Ninety-six percent of the population has access to clean water and 100 percent to adequate sanitation facilities. Ninety-nine percent of the population is literate and 94 percent of children finish primary school, while two-thirds advance to secondary school.
Samoa remains vulnerable to external economic shocks, and as a result of the Global Financial Crisis (GFC) its Gross Domestic Product (GDP) decreased by 5 percent in 2008/2009. The economy is heavily dependent upon tourism (which employs nearly one-third of the population), agriculture, fishing, and remittances and aid from overseas. Although unemployment is high, widespread subsistence agriculture means that most of the population has enough to eat.
Samoa’s development, however, has been largely unequal. Urban populations continue to enjoy far better access to quality education, healthcare and electricity.
A tsunami in 2009 caused significant damage, particularly along the country's southern, eastern and south-western coast. Cyclones in 1990, 1991 and 2004 also destroyed transport and communication infrastructure and many homes.
In December 2012, Samoa was hit by Cyclone Evan, one of the most powerful cyclones to hit the country in 20 years. It resulted in four deaths and left over 4,500 people homeless. In response, Caritas Australia opened a Pacific Emergency Appeal to help food, water, sanitation and shelter for the many communities affected by this disaster.
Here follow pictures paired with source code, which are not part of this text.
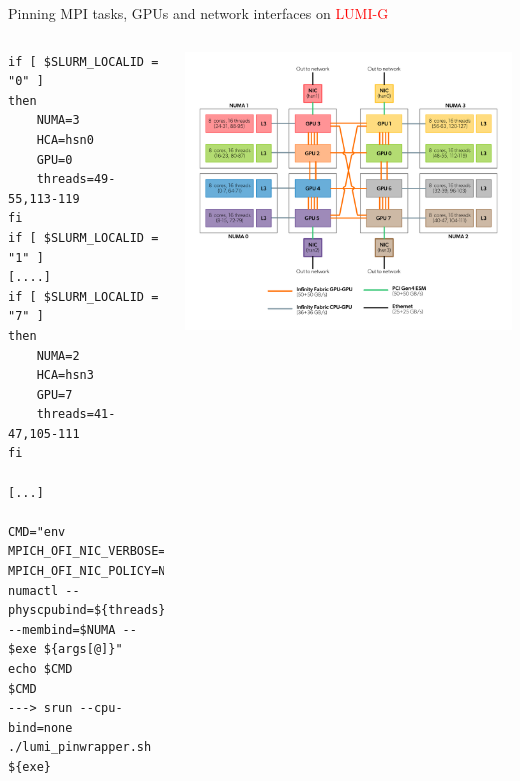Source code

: \documentclass[xcolor={dvipsnames,table}]{beamer}
\begin{document}
\begin{frame}[fragile]{Pinning MPI tasks, GPUs and network interfaces on \textcolor{red}{LUMI-G}}
  \vspace{-0.4cm}
  \begin{columns}
    \small
    \vspace{-0.6cm}
  \begin{verbatim}
if [ $SLURM_LOCALID = "0" ]
then
    NUMA=3
    HCA=hsn0
    GPU=0
    threads=49-55,113-119
fi
if [ $SLURM_LOCALID = "1" ]
[....]
if [ $SLURM_LOCALID = "7" ]
then
    NUMA=2
    HCA=hsn3
    GPU=7
    threads=41-47,105-111
fi

[...]

CMD="env MPICH_OFI_NIC_VERBOSE=2 MPICH_OFI_NIC_POLICY=NUMA
numactl --physcpubind=${threads} --membind=$NUMA -- $exe ${args[@]}"
echo $CMD
$CMD
---> srun --cpu-bind=none ./lumi_pinwrapper.sh ${exe}
  \end{verbatim}
      \includegraphics[width=\textwidth]{lumig-node-architecture}
      \vspace{2.5cm}
  \end{columns}
\end{frame}
\end{document}
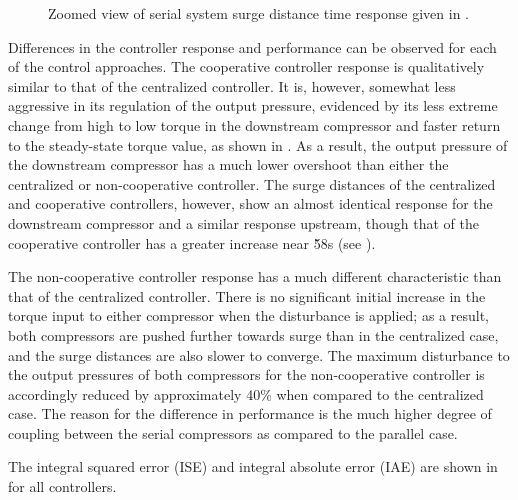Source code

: \begin{figure}
  \resizebox{\linewidth}{!}{%
    
  }
  \caption[Zoomed view of surge distance time response of serial system.]{Zoomed view of serial system surge distance time response given in .}
  \label{fig:res:serial-sd-zoom}
\end{figure}

Differences in the controller response and performance can be observed for each of the control approaches.
The cooperative controller response is qualitatively similar to that of the centralized controller.
It is, however, somewhat less aggressive in its regulation of the output pressure, evidenced by its less extreme change from high to low torque in the downstream compressor and faster return to the steady-state torque value, as shown in .
As a result, the output pressure of the downstream compressor has a much lower overshoot than either the centralized or non-cooperative controller.
The surge distances of the centralized and cooperative controllers, however, show an almost identical response for the downstream compressor and a similar response upstream, though that of the cooperative controller has a greater increase near \u{58}{s} (see ).

The non-cooperative controller response has a much different characteristic than that of the centralized controller.
There is no significant initial increase in the torque input to either compressor when the disturbance is applied; as a result, both compressors are pushed further towards surge than in the centralized case, and the surge distances are also slower to converge.
The maximum disturbance to the output pressures of both compressors for the non-cooperative controller is accordingly reduced by approximately 40\% when compared to the centralized case.
The reason for the difference in performance is the much higher degree of coupling between the serial compressors as compared to the parallel case.

The integral squared error (ISE) and integral absolute error (IAE) are shown in  for all controllers.

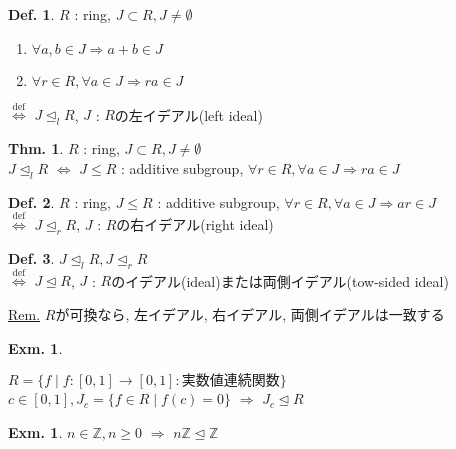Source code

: \documentclass[uplatex,dvipdfmx,9pt]{beamer}
\newcommand{\defarrow}{\overset{\mathrm{def}}{\Leftrightarrow}}
\newcommand{\lideal}{\trianglelefteq_l}
\newcommand{\rideal}{\trianglelefteq_r}
\newcommand{\ideal}{\trianglelefteq}
\newcommand{\Z}{\mathbb{Z}}
\newcounter{textExmCount}
\theoremstyle{definition} %
\newtheorem{defn}{Def.}[subsection] %
\newtheorem{thm}{Thm.}[subsection] %
\theoremstyle{example}
\newtheorem{exmText}[textExmCount]{Exm.}
\begin{document}
    \begin{frame}

      \begin{defn}
        $R$ : ring, $J \subset R, J \neq \emptyset$
        \begin{enumerate}
          \item $\forall a, b \in J \Rightarrow a + b \in J$
          \item $\forall r \in R, \forall a \in J \Rightarrow ra \in J$
        \end{enumerate}
        $\defarrow$ $J \lideal R$, $J$ : $R$の\alert{左イデアル(left ideal)}
      \end{defn}

      \begin{thm}
        $R$ : ring, $J \subset R, J \neq \emptyset$ \\
        $J \lideal R$ $\Leftrightarrow$ $J \le R$ : additive subgroup, $\forall r \in R, \forall a \in J \Rightarrow ra \in J$
      \end{thm}

      \begin{defn}
        $R$ : ring, $J \le R$ : additive subgroup, $\forall r \in R, \forall a \in J \Rightarrow ar \in J$ \\
        $\defarrow$ $J \rideal R$, $J$ : $R$の\alert{右イデアル(right ideal)}
      \end{defn}

    \end{frame}

    \begin{frame}

      \begin{defn}
        $J \lideal R, J \rideal R$ \\
        $\defarrow$ $J \ideal R$, $J$ : $R$の\alert{イデアル(ideal)}または\alert{両側イデアル(tow-sided ideal)}
      \end{defn}
      \underline{Rem.} $R$が可換なら, 左イデアル, 右イデアル, 両側イデアルは一致する
 
      \begin{exmText}
        \hypertarget{exmText3-1}{}
        $R = \{f \mid f\colon [0,1] \to [0,1] : \text{実数値連続関数}\}$ \\
        $c \in [0,1], J_c = \{f \in R \mid f(c) = 0\}$ $\Rightarrow$ $J_c \ideal R$
      \end{exmText}

      \begin{exmText}
        $n \in \Z, n \ge 0$ $\Rightarrow$ $n\Z \ideal \Z$
      \end{exmText}

    \end{frame}
\end{document}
To read more or donate to the appeal, visit the Pacific Emergency Appeal page.
Caritas Australia in Samoa
Through our local partner Caritas Australia implemented 2 projects in Samoa in 2010/2011. A total of AU $233,843 was spent on a Disaster Risk Reduction project and an Emergency response.
Snapshot of our recent work
- The Samoan Earthquake Rehabilitation program provided 1,476 people with emergency food and water supplies, rebuilt 70 houses for 420 people, gave 395 students school uniforms allowing them to return to class and provided 460 people with psychosocial support.
- Emergency supplies have been pre-positioned at six sites around Samoa and communities trained in distribution and use of supplies, enabling Caritas to respond to a new emergency quickly and efficiently should the need arise.
- Young people and communities have been trained to prepare for and respond future emergencies to minimise impact during future disasters.